Né en 1960 à Nice, Michel Toesca tourne et produit ses films tout en travaillant comme assistant puis réalisateur. Il apprend la prise de son et d’image pour être le plus autonome possible dans sa démarche de cinéaste. En 2008, il vient vivre à Saorge, dans la vallée de la Roya, et continue à produire et tourner de façon de plus en plus indépendante.

« J’ai eu à coeur de filmer Cédric dans ce qu’il a de plus ordinaire et extraordinaire.
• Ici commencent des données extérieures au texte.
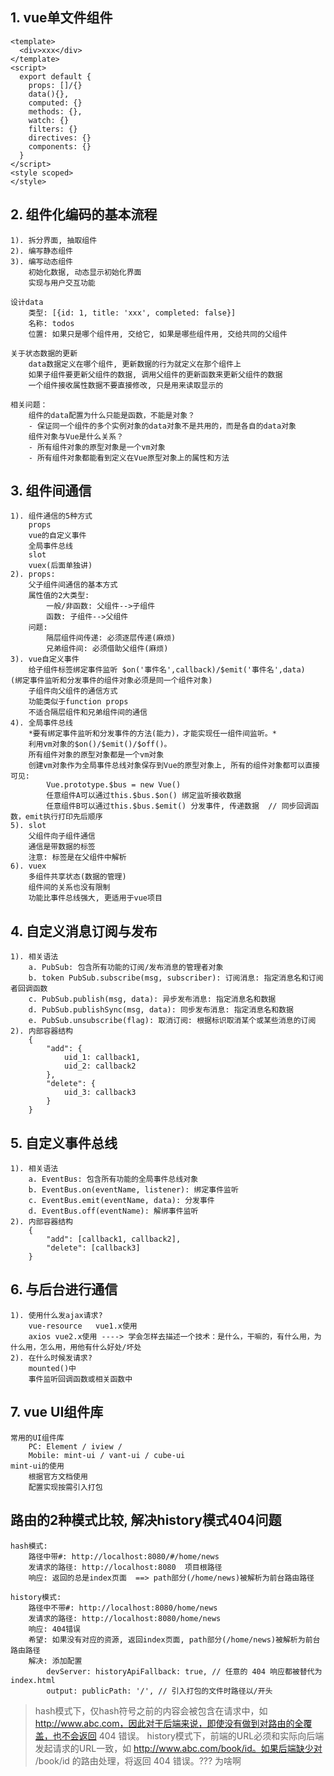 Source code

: ## 1. vue单文件组件
    <template>
      <div>xxx</div>
    </template>
    <script>
      export default {
        props: []/{}
        data(){},
        computed: {}
        methods: {},
        watch: {}
        filters: {}
        directives: {}
        components: {}
      }
    </script>
    <style scoped>
    </style>
  

## 2. 组件化编码的基本流程
    1). 拆分界面, 抽取组件
    2). 编写静态组件
    3). 编写动态组件
        初始化数据, 动态显示初始化界面
        实现与用户交互功能

    设计data
        类型: [{id: 1, title: 'xxx', completed: false}]
        名称: todos
        位置: 如果只是哪个组件用, 交给它, 如果是哪些组件用, 交给共同的父组件
    
    关于状态数据的更新
        data数据定义在哪个组件, 更新数据的行为就定义在那个组件上
        如果子组件要更新父组件的数据, 调用父组件的更新函数来更新父组件的数据
        一个组件接收属性数据不要直接修改, 只是用来读取显示的

    相关问题：
        组件的data配置为什么只能是函数，不能是对象？
        - 保证同一个组件的多个实例对象的data对象不是共用的，而是各自的data对象
        组件对象与Vue是什么关系？
        - 所有组件对象的原型对象是一个vm对象
        - 所有组件对象都能看到定义在Vue原型对象上的属性和方法

## 3. 组件间通信
    1). 组件通信的5种方式
        props
        vue的自定义事件
        全局事件总线
        slot
        vuex(后面单独讲)
    2). props:
        父子组件间通信的基本方式
        属性值的2大类型:
            一般/非函数: 父组件-->子组件
            函数: 子组件-->父组件
        问题: 
            隔层组件间传递: 必须逐层传递(麻烦)
            兄弟组件间: 必须借助父组件(麻烦)
    3). vue自定义事件
        给子组件标签绑定事件监听 $on('事件名',callback)/$emit('事件名',data)  (绑定事件监听和分发事件的组件对象必须是同一个组件对象)
        子组件向父组件的通信方式
        功能类似于function props
        不适合隔层组件和兄弟组件间的通信
    4). 全局事件总线
        *要有绑定事件监听和分发事件的方法(能力)，才能实现任一组件间监听。*
        利用vm对象的$on()/$emit()/$off()。
        所有组件对象的原型对象都是一个vm对象
        创建vm对象作为全局事件总线对象保存到Vue的原型对象上, 所有的组件对象都可以直接可见:
            Vue.prototype.$bus = new Vue()
            任意组件A可以通过this.$bus.$on() 绑定监听接收数据
            任意组件B可以通过this.$bus.$emit() 分发事件, 传递数据  // 同步回调函数，emit执行打印先后顺序
    5). slot
        父组件向子组件通信
        通信是带数据的标签
        注意: 标签是在父组件中解析
    6). vuex
        多组件共享状态(数据的管理)
        组件间的关系也没有限制
        功能比事件总线强大, 更适用于vue项目

## 4. 自定义消息订阅与发布
    1). 相关语法
        a. PubSub: 包含所有功能的订阅/发布消息的管理者对象
        b. token PubSub.subscribe(msg, subscriber): 订阅消息: 指定消息名和订阅者回调函数
        c. PubSub.publish(msg, data): 异步发布消息: 指定消息名和数据
        d. PubSub.publishSync(msg, data): 同步发布消息: 指定消息名和数据
        e. PubSub.unsubscribe(flag): 取消订阅: 根据标识取消某个或某些消息的订阅
    2). 内部容器结构
        {
            "add": {
                uid_1: callback1,
                uid_2: callback2
            },
            "delete": {
                uid_3: callback3
            }
        }

## 5. 自定义事件总线
    1). 相关语法
        a. EventBus: 包含所有功能的全局事件总线对象
        b. EventBus.on(eventName, listener): 绑定事件监听
        c. EventBus.emit(eventName, data): 分发事件
        d. EventBus.off(eventName): 解绑事件监听
    2). 内部容器结构
        {
            "add": [callback1, callback2],
            "delete": [callback3]
        }

## 6. 与后台进行通信
    1). 使用什么发ajax请求?
        vue-resource   vue1.x使用
        axios vue2.x使用 ----> 学会怎样去描述一个技术：是什么，干嘛的，有什么用，为什么用，怎么用，用他有什么好处/坏处
    2). 在什么时候发请求?
        mounted()中
        事件监听回调函数或相关函数中

## 7. vue UI组件库
    常用的UI组件库
        PC: Element / iview /
        Mobile: mint-ui / vant-ui / cube-ui
    mint-ui的使用
        根据官方文档使用
        配置实现按需引入打包

## 路由的2种模式比较, 解决history模式404问题
    hash模式:
        路径中带#: http://localhost:8080/#/home/news
        发请求的路径: http://localhost:8080  项目根路径
        响应: 返回的总是index页面  ==> path部分(/home/news)被解析为前台路由路径

    history模式:
        路径中不带#: http://localhost:8080/home/news
        发请求的路径: http://localhost:8080/home/news
        响应: 404错误
        希望: 如果没有对应的资源, 返回index页面, path部分(/home/news)被解析为前台路由路径
        解决: 添加配置
            devServer: historyApiFallback: true, // 任意的 404 响应都被替代为 index.html
            output: publicPath: '/', // 引入打包的文件时路径以/开头

> hash模式下，仅hash符号之前的内容会被包含在请求中，如 http://www.abc.com，因此对于后端来说，即使没有做到对路由的全覆盖，也不会返回 404 错误。
> history模式下，前端的URL必须和实际向后端发起请求的URL一致，如 http://www.abc.com/book/id。如果后端缺少对 /book/id 的路由处理，将返回 404 错误。??? 为啥啊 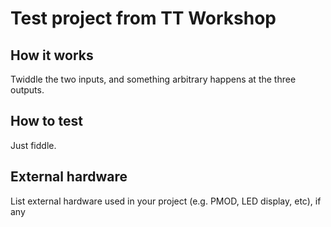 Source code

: <!---

This file is used to generate your project datasheet. Please fill in the information below and delete any unused
sections.

You can also include images in this folder and reference them in the markdown. Each image must be less than
512 kb in size, and the combined size of all images must be less than 1 MB.
-->

# Test project from TT Workshop

## How it works

Twiddle the two inputs, and something arbitrary happens at the three outputs.

## How to test

Just fiddle. 

## External hardware

List external hardware used in your project (e.g. PMOD, LED display, etc), if any
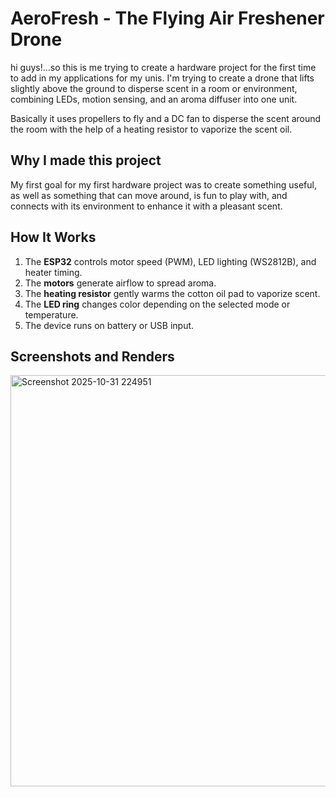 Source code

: # AeroFresh - The Flying Air Freshener Drone
hi guys!...so this is me trying to create a hardware project for the first time to add in my applications for my unis. I'm trying to create a drone that lifts slightly above the ground to disperse scent in a room or environment, combining LEDs, motion sensing, and an aroma diffuser into one unit. 

Basically it uses propellers to fly and a DC fan to disperse the scent around the room with the help of a heating resistor to vaporize the scent oil.

## Why I made this project

My first goal for my first hardware project was to create something useful, as well as something that can move around, is fun to play with, and connects with its environment to enhance it with a pleasant scent. 



## How It Works

1. The **ESP32** controls motor speed (PWM), LED lighting (WS2812B), and heater timing.
2. The **motors** generate airflow to spread aroma.
3. The **heating resistor** gently warms the cotton oil pad to vaporize scent.
4. The **LED ring** changes color depending on the selected mode or temperature.
5. The device runs on battery or USB input.

## Screenshots and Renders

<img width="1389" height="658" alt="Screenshot 2025-10-31 224951" src="https://github.com/user-attachments/assets/42ade6be-0169-4db0-9117-7b88b825138c" />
Je pense que filmer l’ordinaire permet de prendre la mesure de l’acte héroïque, autant d’un point vue cinématographique qu’humain, tout en se gardant de mystifier. […] Sa position politique est simple : il y a un problème là où je vis, je tente de le résoudre en réagissant avec bon sens. Son action, nos actions sont ancrées dans nos vies et dans ce territoire face à une administration qui aborde la question de façon globale et inappropriée. Libre est au cœur d’un combat. L’action de filmer ce combat s’inscrit à mes yeux comme un acte de création et de résistance. » Michel Toesca

Cédric Hérou

est un simple paysan habitant la Roya. Avec d’autres citoyens, il a décidé d’accueillir et d’aider ces migrants, prenant le risque de se mettre hors-la-loi. Il a transformé sa ferme en « camping international » (!) où une cinquantaine de migrants trouvent refuge chaque semaine…ce qui lui a valu, depuis août 2016, 6 perquisitions et 9 gardes à vue. 40 gendarmes mobiles ont occupé sa propriété 24h/24.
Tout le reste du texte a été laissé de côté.